Peter Sokolowski: The Big [inaudible 00:08:47] which was the idea of Webster's Second [inaudible 00:08:49]. And the book at its largest, I think was 18 pounds by the end. And it just kept getting bigger and bigger. And among the categories of words that were in there were lists of gods of Greek and Roman mythology and the characters of Shakespeare. And so that brings us to a sort of nuanced rule. How do you decide what you keep? So for example, in Webster's Second, you might have an entry for Hamlet and for Gertrude and for Romeo and for Juliet, but in Webster's Third, you would only have an entry for Romeo because it can be used generically to mean "a young male lover." It's not in there because he's a character in Shakespeare, he's in there because he's a word in English.

Emily Brewster: That's right. Although the Shakespearean meaning is also covered—

Peter Sokolowski: Of course.

Emily Brewster: ... at the entry, because—

Peter Sokolowski: Because you've got the rationale and then the rest is there. And that's true for Galahad, for example. And it is actually true, I think if you look up Hamlet, it says "an indecisive young man." And that means that there had been found enough evidence of its generic use. However, you won't find many of the other characters or the other gods, for example. And that was just a kind of a wholesale way of making space in that case, for other words.

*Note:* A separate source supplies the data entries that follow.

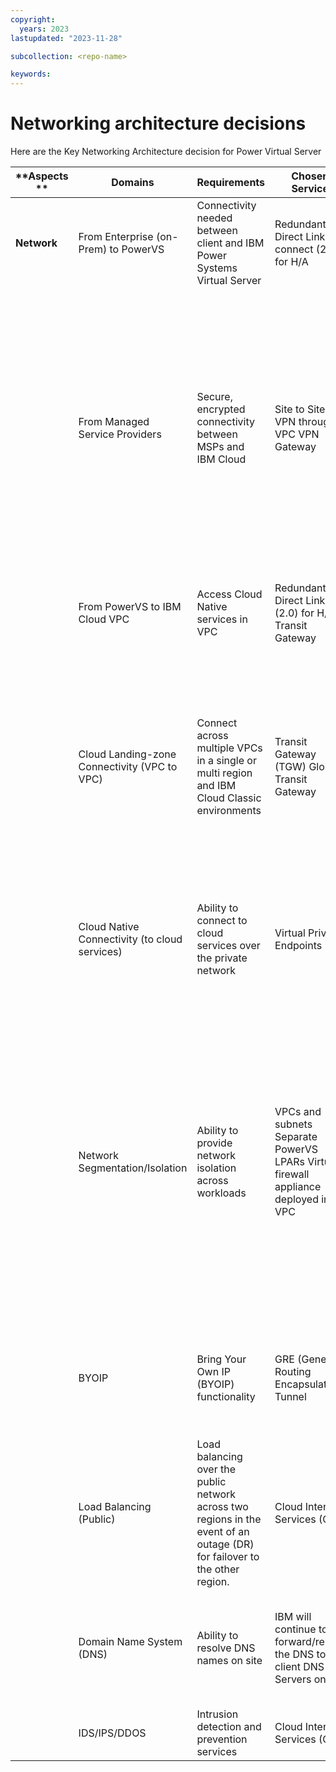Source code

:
 ```yaml
---
copyright:
  years: 2023
lastupdated: "2023-11-28"

subcollection: <repo-name>

keywords:
---
```

# Networking architecture decisions

Here are the Key Networking Architecture decision for Power Virtual Server

| **Aspects  **     | **Domains**                             | **Requirements**                                                                                                     | **Chosen Service**                                                           | **Decisions / Rationale**                                                                                                                                                                                                                                         |
| ----------------- | --------------------------------------------- | -------------------------------------------------------------------------------------------------------------------------- | ---------------------------------------------------------------------------------- | ----------------------------------------------------------------------------------------------------------------------------------------------------------------------------------------------------------------------------------------------------------------------- |
| **Network** | From Enterprise (on-Prem) to PowerVS          | Connectivity needed between client and IBM Power Systems Virtual Server                                                    | Redundant Direct Link connect (2.0) for H/A                                        | Lower cost than Direct Link Dedicated                                                                                                                                                                                                                                   |
|                   | From Managed Service Providers                | Secure, encrypted connectivity between MSPs and IBM Cloud                                                                  | Site to Site VPN through VPC VPN Gateway                                           | [VPN Gateway](https://cloud.ibm.com/docs/vpc?topic=vpc-using-vpn) - securely connect Virtual Private Cloud (VPC) to another private network (site-2-site) for management purposes. A VPN gateway consists of two back-end instances for high availability in the same zone |
|                   | From PowerVS to IBM Cloud VPC                 | Access Cloud Native services in VPC                                                                                        | Redundant Direct Link (2.0) for H/A Transit Gateway                                | Direct Link and TGW, both are required for PowerVS to VPC network connectivity                                                                                                                                                                                          |
|                   | Cloud Landing-zone Connectivity (VPC to VPC)  | Connect across multiple VPCs in a single or multi region and IBM Cloud Classic environments                                | Transit Gateway (TGW) Global Transit Gateway                                       | Use TGW to connect separate VPCs (Edge), Classic (if needed) and PowerVS. Global transit gateway to connect to environments in other regions for resiliency data replication purposes                                                                                   |
|                   | Cloud Native Connectivity (to cloud services) | Ability to connect to cloud services over the private network                                                              | Virtual Private Endpoints                                                          | Communicate with IBM Cloud services over the private network using a virtual private endpoint (VPE)                                                                                                                                                                     |
|                   | Network Segmentation/Isolation                | Ability to provide network isolation across workloads                                                                      | VPCs and subnets Separate PowerVS LPARs Virtual firewall appliance deployed in VPC | Native VPC isolation through the use of separate VPCs and subnets for prod, non-prod environments and separation of workload Separate PowerVS LPARs Virtual firewall appliance deployed in VPC used as the default gateway controlling all network traffic              |
|                   | BYOIP                                         | Bring Your Own IP (BYOIP) functionality                                                                                    | GRE (Generic Routing Encapsulation) Tunnel                                         | Connecting the PowerVS to VPC for routes to be advertised across on-premises environment as well                                                                                                                                                                        |
|                   | Load Balancing (Public)                       | Load balancing over the public network across two regions in the event of an outage (DR) for failover to the other region. | Cloud Internet Services (CIS)                                                      | Public load balancing for resiliency needs                                                                                                                                                                                                                              |
|                   | Domain Name System (DNS)                      | Ability to resolve DNS names on site                                                                                       | IBM will continue to forward/relay the DNS to client DNS Servers onsite            | This is the default option in the absence of a specific customer requirement to manage DNS                                                                                                                                                                              |
|                   | IDS/IPS/DDOS                                  | Intrusion detection and prevention services                                                                                | Cloud Internet Services (CIS)                                                      | CIS also provides DDoS services                                                                                                                                                                                                                                         |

Emily Brewster: Right. It's a distinction that we still hew to, and that is the idea between lexical and encyclopedic information. And so we consider in modern lexicography our job is to provide lexical information, not encyclopedic information. So we are providing information about words as they are used as words, not about characters or about plot devices.

Peter Sokolowski: It's a fascinating subject that I'm sure we'll talk about again, but it can be a thin line. And of course, as Ammon knows and can tell us more about, encyclopedias and dictionaries were really almost the same thing for hundreds of years, until they finally kind of landed where they did, in different places. Of course, encyclopedic means different things in different parts of the entry, because there are encyclopedic details within the definition that are essential in order to distinguish one breed of dog from another. For example, if you say that this has longer fur or shorter legs, that's technically encyclopedic and not lexical, but it's essential to the meaning.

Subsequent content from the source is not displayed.